# What you need to do
Lines below containing the word "organizations" should be copied out.

# Data records
=-=-=-=-=
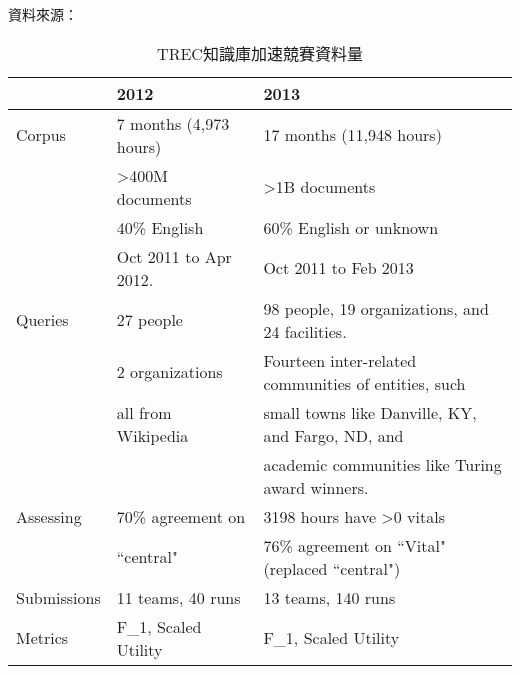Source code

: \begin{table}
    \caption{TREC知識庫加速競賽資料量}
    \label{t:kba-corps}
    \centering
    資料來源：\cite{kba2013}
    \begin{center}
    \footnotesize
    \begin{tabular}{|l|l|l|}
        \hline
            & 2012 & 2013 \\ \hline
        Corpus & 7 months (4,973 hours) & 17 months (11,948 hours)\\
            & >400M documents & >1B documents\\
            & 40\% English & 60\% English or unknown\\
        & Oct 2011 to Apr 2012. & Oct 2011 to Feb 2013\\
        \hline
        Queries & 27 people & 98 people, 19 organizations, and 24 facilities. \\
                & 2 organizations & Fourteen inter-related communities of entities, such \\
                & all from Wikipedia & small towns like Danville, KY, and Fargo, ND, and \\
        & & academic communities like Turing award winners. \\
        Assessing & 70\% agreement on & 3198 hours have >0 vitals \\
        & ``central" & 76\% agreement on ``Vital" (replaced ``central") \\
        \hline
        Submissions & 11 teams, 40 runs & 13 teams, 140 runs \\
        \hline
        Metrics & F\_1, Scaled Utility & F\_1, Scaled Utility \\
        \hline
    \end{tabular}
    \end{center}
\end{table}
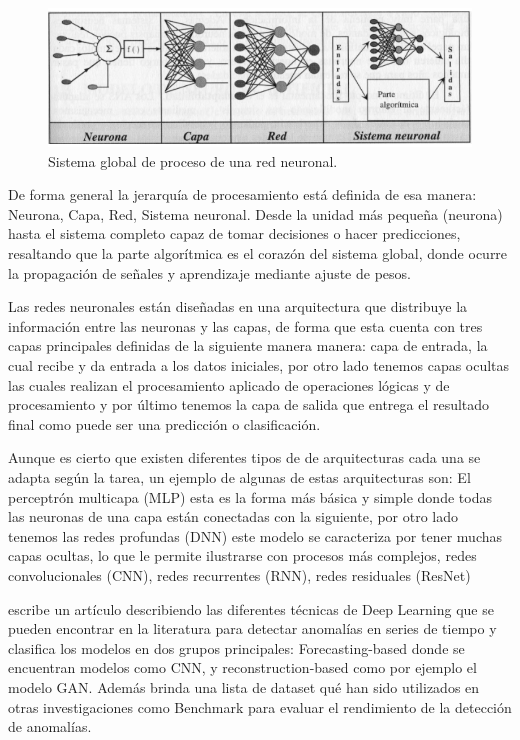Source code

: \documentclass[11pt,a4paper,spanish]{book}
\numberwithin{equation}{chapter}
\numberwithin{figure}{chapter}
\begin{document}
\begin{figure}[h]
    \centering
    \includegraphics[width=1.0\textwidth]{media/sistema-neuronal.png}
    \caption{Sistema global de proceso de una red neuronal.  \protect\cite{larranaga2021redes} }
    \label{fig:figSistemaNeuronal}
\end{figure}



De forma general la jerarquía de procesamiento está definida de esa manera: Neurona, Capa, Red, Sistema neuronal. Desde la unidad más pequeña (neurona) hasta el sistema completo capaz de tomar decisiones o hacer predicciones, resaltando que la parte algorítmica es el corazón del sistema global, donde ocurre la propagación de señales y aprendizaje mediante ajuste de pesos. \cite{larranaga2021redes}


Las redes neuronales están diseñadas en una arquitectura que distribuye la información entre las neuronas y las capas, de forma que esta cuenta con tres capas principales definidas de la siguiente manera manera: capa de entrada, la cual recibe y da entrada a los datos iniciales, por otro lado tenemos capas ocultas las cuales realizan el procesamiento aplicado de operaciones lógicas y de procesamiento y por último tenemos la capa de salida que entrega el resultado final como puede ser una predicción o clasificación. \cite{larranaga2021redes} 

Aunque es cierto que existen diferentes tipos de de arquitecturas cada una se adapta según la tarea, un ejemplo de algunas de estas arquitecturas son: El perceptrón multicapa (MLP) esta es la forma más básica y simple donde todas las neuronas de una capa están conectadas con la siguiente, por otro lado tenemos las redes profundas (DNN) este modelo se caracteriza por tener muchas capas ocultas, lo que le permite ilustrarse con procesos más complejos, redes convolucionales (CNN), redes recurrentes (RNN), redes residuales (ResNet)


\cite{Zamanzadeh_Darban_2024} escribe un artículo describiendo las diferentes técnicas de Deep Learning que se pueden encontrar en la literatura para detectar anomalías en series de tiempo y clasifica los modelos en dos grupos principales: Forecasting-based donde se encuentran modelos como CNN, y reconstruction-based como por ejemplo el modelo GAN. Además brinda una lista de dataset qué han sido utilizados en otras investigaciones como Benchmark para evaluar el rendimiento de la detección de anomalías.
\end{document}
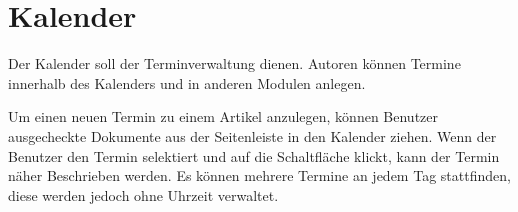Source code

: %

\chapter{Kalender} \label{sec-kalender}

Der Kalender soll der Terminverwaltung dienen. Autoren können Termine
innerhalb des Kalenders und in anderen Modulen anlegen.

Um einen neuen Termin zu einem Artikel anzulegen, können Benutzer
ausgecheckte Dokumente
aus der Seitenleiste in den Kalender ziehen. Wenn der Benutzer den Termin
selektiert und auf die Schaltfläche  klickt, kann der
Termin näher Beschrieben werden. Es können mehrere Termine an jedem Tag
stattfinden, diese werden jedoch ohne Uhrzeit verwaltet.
=-=-=-=-=
# Answer space
        Queries & 27 people & 98 people, 19 organizations, and 24 facilities. \\
                & 2 organizations & Fourteen inter-related communities of entities, such \\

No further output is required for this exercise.